Source texts of formatted documents
____________________
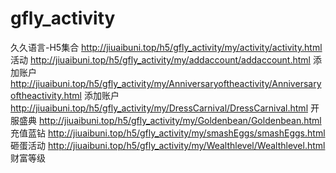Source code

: # gfly_activity
久久语言-H5集合
http://jiuaibuni.top/h5/gfly_activity/my/activity/activity.html   活动
http://jiuaibuni.top/h5/gfly_activity/my/addaccount/addaccount.html   添加账户
http://jiuaibuni.top/h5/gfly_activity/my/Anniversaryoftheactivity/Anniversaryoftheactivity.html   添加账户
http://jiuaibuni.top/h5/gfly_activity/my/DressCarnival/DressCarnival.html   开服盛典
http://jiuaibuni.top/h5/gfly_activity/my/Goldenbean/Goldenbean.html   充值蓝钻
http://jiuaibuni.top/h5/gfly_activity/my/smashEggs/smashEggs.html   砸蛋活动
http://jiuaibuni.top/h5/gfly_activity/my/Wealthlevel/Wealthlevel.html   财富等级
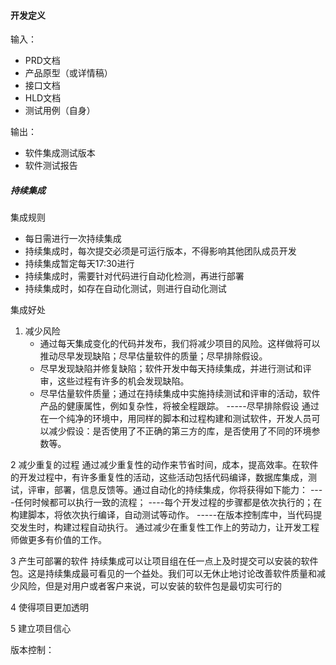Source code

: #### 开发定义

输入：
* PRD文档
* 产品原型（或详情稿）
* 接口文档
* HLD文档
* 测试用例（自身）

输出：
* 软件集成测试版本
* 软件测试报告


##### 持续集成
集成规则
* 每日需进行一次持续集成
* 持续集成时，每次提交必须是可运行版本，不得影响其他团队成员开发
* 持续集成暂定每天17:30进行
* 持续集成时，需要针对代码进行自动化检测，再进行部署
* 持续集成时，如存在自动化测试，则进行自动化测试

集成好处
1. 减少风险
   * 通过每天集成变化的代码并发布，我们将减少项目的风险。这样做将可以推动尽早发现缺陷；尽早估量软件的质量；尽早排除假设。
   * 尽早发现缺陷并修复缺陷；软件开发中每天持续集成，并进行测试和评审，这些过程有许多的机会发现缺陷。
   * 尽早估量软件质量；通过在持续集成中实施持续测试和评审的活动，软件产品的健康属性，例如复杂性，将被全程跟踪。
-----尽早排除假设 通过在一个纯净的环境中，用同样的脚本和过程构建和测试软件，开发人员可以减少假设：是否使用了不正确的第三方的库，是否使用了不同的环境参数等。

2 减少重复的过程
   通过减少重复性的动作来节省时间，成本，提高效率。在软件的开发过程中，有许多重复性的活动，这些活动包括代码编译，数据库集成，测试，评审，部署，信息反馈等。通过自动化的持续集成，你将获得如下能力：
----任何时候都可以执行一致的流程；
----每个开发过程的步骤都是依次执行的；在构建脚本，将依次执行编译，自动测试等动作。
-----在版本控制库中，当代码提交发生时，构建过程自动执行。
通过减少在重复性工作上的劳动力，让开发工程师做更多有价值的工作。

3 产生可部署的软件
持续集成可以让项目组在任一点上及时提交可以安装的软件包。这是持续集成最可看见的一个益处。我们可以无休止地讨论改善软件质量和减少风险，但是对用户或者客户来说，可以安装的软件包是最切实可行的

4 使得项目更加透明

5 建立项目信心

版本控制：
____________________
The task => The response has to be an exact copy of all the data, pictures excluded.

Reply to the task =>
Source code

: # gfly_activity
久久语言-H5集合
http://jiuaibuni.top/h5/gfly_activity/my/activity/activity.html   活动
http://jiuaibuni.top/h5/gfly_activity/my/addaccount/addaccount.html   添加账户
http://jiuaibuni.top/h5/gfly_activity/my/Anniversaryoftheactivity/Anniversaryoftheactivity.html   添加账户
http://jiuaibuni.top/h5/gfly_activity/my/DressCarnival/DressCarnival.html   开服盛典
http://jiuaibuni.top/h5/gfly_activity/my/Goldenbean/Goldenbean.html   充值蓝钻
http://jiuaibuni.top/h5/gfly_activity/my/smashEggs/smashEggs.html   砸蛋活动
http://jiuaibuni.top/h5/gfly_activity/my/Wealthlevel/Wealthlevel.html   财富等级
Source code

: #### 开发定义

输入：
* PRD文档
* 产品原型（或详情稿）
* 接口文档
* HLD文档
* 测试用例（自身）

输出：
* 软件集成测试版本
* 软件测试报告


##### 持续集成
集成规则
* 每日需进行一次持续集成
* 持续集成时，每次提交必须是可运行版本，不得影响其他团队成员开发
* 持续集成暂定每天17:30进行
* 持续集成时，需要针对代码进行自动化检测，再进行部署
* 持续集成时，如存在自动化测试，则进行自动化测试

集成好处
1. 减少风险
   * 通过每天集成变化的代码并发布，我们将减少项目的风险。这样做将可以推动尽早发现缺陷；尽早估量软件的质量；尽早排除假设。
   * 尽早发现缺陷并修复缺陷；软件开发中每天持续集成，并进行测试和评审，这些过程有许多的机会发现缺陷。
   * 尽早估量软件质量；通过在持续集成中实施持续测试和评审的活动，软件产品的健康属性，例如复杂性，将被全程跟踪。
-----尽早排除假设 通过在一个纯净的环境中，用同样的脚本和过程构建和测试软件，开发人员可以减少假设：是否使用了不正确的第三方的库，是否使用了不同的环境参数等。

2 减少重复的过程
   通过减少重复性的动作来节省时间，成本，提高效率。在软件的开发过程中，有许多重复性的活动，这些活动包括代码编译，数据库集成，测试，评审，部署，信息反馈等。通过自动化的持续集成，你将获得如下能力：
----任何时候都可以执行一致的流程；
----每个开发过程的步骤都是依次执行的；在构建脚本，将依次执行编译，自动测试等动作。
-----在版本控制库中，当代码提交发生时，构建过程自动执行。
通过减少在重复性工作上的劳动力，让开发工程师做更多有价值的工作。

3 产生可部署的软件
持续集成可以让项目组在任一点上及时提交可以安装的软件包。这是持续集成最可看见的一个益处。我们可以无休止地讨论改善软件质量和减少风险，但是对用户或者客户来说，可以安装的软件包是最切实可行的

4 使得项目更加透明

5 建立项目信心

版本控制：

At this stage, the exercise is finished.